U.S. banking regulators are working on new climate risk management guidance for large lenders, a top official said on Wednesday, in another sign of efforts to incorporate the risks posed by rising temperatures into financial rules.
Acting Comptroller of the Currency Michael Hsu said his agency was working on the guidance in collaboration with other banking regulators to help lenders navigate the physical and transition risks climate change poses to the financial system.
Climate change could upend the financial system because threats such as rising sea levels, as well as policies and carbon-neutral technologies aimed at slowing global warming, could destroy trillions of dollars of assets, risk experts say.

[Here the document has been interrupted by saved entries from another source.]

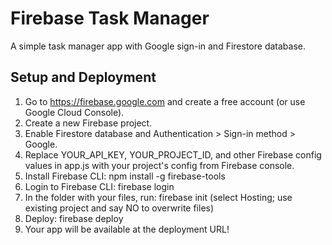 # Firebase Task Manager

A simple task manager app with Google sign-in and Firestore database.

## Setup and Deployment

1. Go to https://firebase.google.com and create a free account (or use Google Cloud Console).
2. Create a new Firebase project.
3. Enable Firestore database and Authentication > Sign-in method > Google.
4. Replace YOUR_API_KEY, YOUR_PROJECT_ID, and other Firebase config values in app.js with your project's config from Firebase console.
5. Install Firebase CLI: npm install -g firebase-tools
6. Login to Firebase CLI: firebase login
7. In the folder with your files, run: firebase init (select Hosting; use existing project and say NO to overwrite files)
8. Deploy: firebase deploy
9. Your app will be available at the deployment URL!

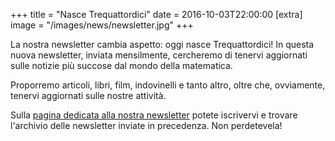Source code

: +++
title = "Nasce Trequattordici"
date = 2016-10-03T22:00:00
[extra]
image = "/images/news/newsletter.jpg"
+++

La nostra newsletter cambia aspetto: oggi nasce Trequattordici! In questa nuova newsletter, inviata mensilmente, cercheremo di tenervi aggiornati sulle notizie più succose dal mondo della matematica.

Proporremo articoli, libri, film, indovinelli e tanto altro, oltre che, ovviamente, tenervi aggiornati sulle nostre attività.

Sulla [pagina dedicata alla nostra newsletter][1] potete iscrivervi e trovare l'archivio delle newsletter inviate in precedenza. Non perdetevela!

[1]: /#newsletter
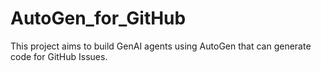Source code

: # AutoGen_for_GitHub
This project aims to build GenAI agents using AutoGen that can generate code for GitHub Issues.
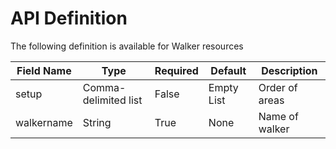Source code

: # API Definition

The following definition is available for Walker resources

Field Name | Type | Required | Default | Description
-- | -- | -- | -- | --
setup|Comma-delimited list|False|Empty List|Order of areas
walkername|String|True|None|Name of walker
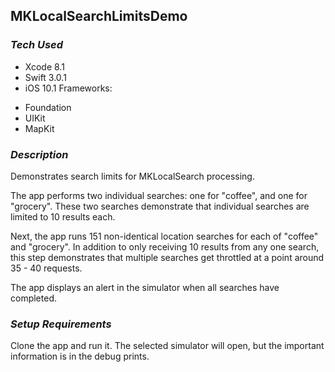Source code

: ## MKLocalSearchLimitsDemo

### *Tech Used*
* Xcode 8.1
* Swift 3.0.1
* iOS 10.1
Frameworks:  
- Foundation  
- UIKit  
- MapKit  

### *Description*

Demonstrates search limits for MKLocalSearch processing.

The app performs two individual searches: one for "coffee", and one for "grocery". These two searches demonstrate that individual searches are limited to 10 results each.

Next, the app runs 151 non-identical location searches for each of "coffee" and "grocery". In addition to only receiving 10 results from any one search, this step demonstrates that multiple searches get throttled at a point around 35 - 40 requests.

The app displays an alert in the simulator when all searches have completed.


### *Setup Requirements*

Clone the app and run it. The selected simulator will open, but the important information is in the debug prints.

"Climate change poses an existential risk to society and the associated financial risks pose safety and soundness risk to banks. To safeguard trust, banks and regulators must begin to take action now," Hsu said during a speech in Washington.
The Federal Reserve has asked lenders to provide information on the measures they are taking to mitigate climate change-related risks to their balance sheets, Reuters reported in May. Since then, Fed officials have said they would consider "stress-testing" banks' balance sheets against climate scenarios.
Hsu's comments are the first to suggest, however, that regulators are working on more expansive guidance which could affect a far broader set of the country's lenders and the companies they do business with. While guidance does not carry the same legal weight as a formal rule, it is often as effective and can be implemented much faster, according to lawyers.